EMCC European Monitoring Centre on Change

Austria: Staff information and consultation on restructuring plans

Phase: Anticipation
Staff information and consultation on restructuring plans
Last modified: 29 August, 2017
Native name:

Arbeitsverfassungsgesetz (ArbVG)

English name:

Labour Constitution Act (ArbVG)


108, 109, 111


Employers have to inform the works council about planned changes regarding the business operation. This has to be done in a way, at a time and with providing sufficient information to allow the works council to assess the potential consequences of the planned measures and comment on them. On demand of the works council the employer has to enter into consultations on the planned measures.

Changes of the business operation include (ArbVG, § 109): 

  • reducing or shutting down company activities;
  • relocation;
  • merger;
  • change of the purpose of the organisation, of existing infrastructure or of the work organisation;
  • introduction of new work methods, rationalisation or automatisation measures of considerable importance;
  • change of the legal form or ownership structures; and,
  • planned collective dismissals (see definition).

The owner of a dependent company must inform employees about any important measures planned in the controlling company.

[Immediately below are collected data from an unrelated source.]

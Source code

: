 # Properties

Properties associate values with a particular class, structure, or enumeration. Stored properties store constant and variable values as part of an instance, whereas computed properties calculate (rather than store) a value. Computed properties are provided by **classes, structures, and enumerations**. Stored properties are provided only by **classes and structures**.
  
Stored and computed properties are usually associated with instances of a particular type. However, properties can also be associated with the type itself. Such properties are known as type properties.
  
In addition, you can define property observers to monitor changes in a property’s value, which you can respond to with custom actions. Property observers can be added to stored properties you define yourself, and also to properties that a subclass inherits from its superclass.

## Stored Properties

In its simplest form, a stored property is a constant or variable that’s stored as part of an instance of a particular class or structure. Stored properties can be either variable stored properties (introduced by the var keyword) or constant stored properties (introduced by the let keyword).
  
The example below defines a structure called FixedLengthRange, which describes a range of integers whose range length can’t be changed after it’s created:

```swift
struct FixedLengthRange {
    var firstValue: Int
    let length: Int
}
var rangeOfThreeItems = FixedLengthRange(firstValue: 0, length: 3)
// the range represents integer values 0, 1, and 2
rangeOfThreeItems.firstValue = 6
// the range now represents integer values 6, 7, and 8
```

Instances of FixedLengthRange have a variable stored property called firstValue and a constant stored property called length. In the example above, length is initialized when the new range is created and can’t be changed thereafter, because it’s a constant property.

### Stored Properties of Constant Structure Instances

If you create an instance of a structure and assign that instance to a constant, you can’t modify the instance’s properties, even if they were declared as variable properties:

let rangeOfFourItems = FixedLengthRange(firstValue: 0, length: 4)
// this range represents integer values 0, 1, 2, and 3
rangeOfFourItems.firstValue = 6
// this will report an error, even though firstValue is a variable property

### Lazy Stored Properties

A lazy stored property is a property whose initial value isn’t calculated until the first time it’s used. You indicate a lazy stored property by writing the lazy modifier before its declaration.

The employer is obliged to provide written information on the details of the planned restructuring process, including the reasons for the restructuring, the total number of employees in the company and their function, the number of potentially affected employees, their qualification and tenure as well as selection criteria to be applied for dismissals, the timing of the planned restructuring and the planned measures to avoid negative consequences for employees.

The works council may consult external experts if needed.

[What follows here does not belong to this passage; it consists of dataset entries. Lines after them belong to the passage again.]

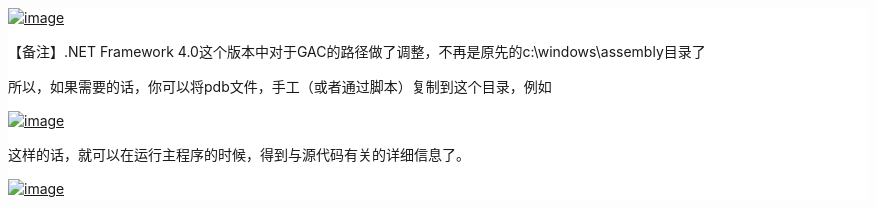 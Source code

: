 
[![image](http://images.cnitblog.com/blog/9072/201307/12101217-bb5cb1474c2848e684a3d5b3d02c0442.png "image")](http://images.cnitblog.com/blog/9072/201307/12101216-520f9b9d23ba4da9a8000d6153973a72.png)


【备注】.NET Framework 4.0这个版本中对于GAC的路径做了调整，不再是原先的c:\windows\assembly目录了


所以，如果需要的话，你可以将pdb文件，手工（或者通过脚本）复制到这个目录，例如


[![image](http://images.cnitblog.com/blog/9072/201307/12101217-7d9ebf7ce01041ddb0b3b2d8b68c6994.png "image")](http://images.cnitblog.com/blog/9072/201307/12101217-0cf877e661ae4d02bbc33aeebbb87c54.png)


这样的话，就可以在运行主程序的时候，得到与源代码有关的详细信息了。


[![image](http://images.cnitblog.com/blog/9072/201307/12101217-11cba03c01764bd89463fcca95d36763.png "image")](http://images.cnitblog.com/blog/9072/201307/12101217-c4dcdc9ab6704238b76974ac1e5b347d.png)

The works council has the right to make a proposal to avoid, reduce or remove negative consequences for employees, taking into account the economic situation of the firm.

If the planned changes bring about negative consequences (understood as reduction of income, longer commuting obligations and job loss) for all or a considerable number of employees in companies continuously employing at least 20 staff members, a social plan can be agreed to avoid, mitigate or eradicate disadvantages for employees. If the employer and the employees' representatives fail to agree on a social plan, the works council may refer the case to a public mediation and arbitration board (local labour and social court) consisting of a professional judge, two representatives of the company to be nominated by the employer, the works council and two other members from a list of people nominated to such boards. The board has to decide as quickly as possible, taking into account the interest of the company as well as of the employees. The decision of the board has to be implemented.

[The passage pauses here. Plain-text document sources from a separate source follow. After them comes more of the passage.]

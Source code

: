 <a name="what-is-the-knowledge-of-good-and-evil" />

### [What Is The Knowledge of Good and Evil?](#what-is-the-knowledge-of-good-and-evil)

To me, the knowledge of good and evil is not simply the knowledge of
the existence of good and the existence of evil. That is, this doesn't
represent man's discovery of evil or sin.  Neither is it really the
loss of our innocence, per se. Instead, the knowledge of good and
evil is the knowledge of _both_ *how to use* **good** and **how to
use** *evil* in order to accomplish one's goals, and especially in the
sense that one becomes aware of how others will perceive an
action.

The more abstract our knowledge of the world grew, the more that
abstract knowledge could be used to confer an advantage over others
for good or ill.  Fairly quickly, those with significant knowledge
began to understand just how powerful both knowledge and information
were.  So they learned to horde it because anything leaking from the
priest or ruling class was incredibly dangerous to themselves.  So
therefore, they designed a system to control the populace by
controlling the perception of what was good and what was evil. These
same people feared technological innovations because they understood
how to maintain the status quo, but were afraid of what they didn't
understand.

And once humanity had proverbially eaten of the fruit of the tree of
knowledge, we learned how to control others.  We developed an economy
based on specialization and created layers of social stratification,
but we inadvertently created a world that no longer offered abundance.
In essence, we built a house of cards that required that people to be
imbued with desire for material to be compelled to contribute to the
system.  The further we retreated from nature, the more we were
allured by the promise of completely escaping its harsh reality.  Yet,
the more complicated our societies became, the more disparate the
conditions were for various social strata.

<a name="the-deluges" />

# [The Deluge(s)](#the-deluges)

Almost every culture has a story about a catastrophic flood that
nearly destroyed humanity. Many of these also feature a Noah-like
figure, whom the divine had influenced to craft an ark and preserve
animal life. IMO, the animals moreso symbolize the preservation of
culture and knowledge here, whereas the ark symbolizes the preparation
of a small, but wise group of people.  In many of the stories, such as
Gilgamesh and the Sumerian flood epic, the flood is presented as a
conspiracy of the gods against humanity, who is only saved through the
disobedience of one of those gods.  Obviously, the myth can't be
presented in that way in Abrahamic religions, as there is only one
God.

In companies continuously employing more than 200 people the works council can lodge an appeal against changes in business operations listed in § 109 (as indicated above) as well as other economic measures if they entail negative effects for employees within three days after notification has been given (ArbVG, § 111). In cases of shutting down company activities, objections of the works councils will postpone the closure for four weeks. If within four weeks no agreement between the employer and the works council is achieved the case may be referred to a public mediation and arbitration board.


Regarding the understanding of a 'considerable number of employees' in relation to the necessity to establish a social plan, the court decided in 1986 that 8% of the staff is a not a sufficiently high share.

In practice, the employer generally informs the works council, but often only after having decided upon the planned measure and shortly before implementing it. In these cases it is difficult for the works council to insist on changing the plan without being blamed for delays (Hofmann et al, 2011).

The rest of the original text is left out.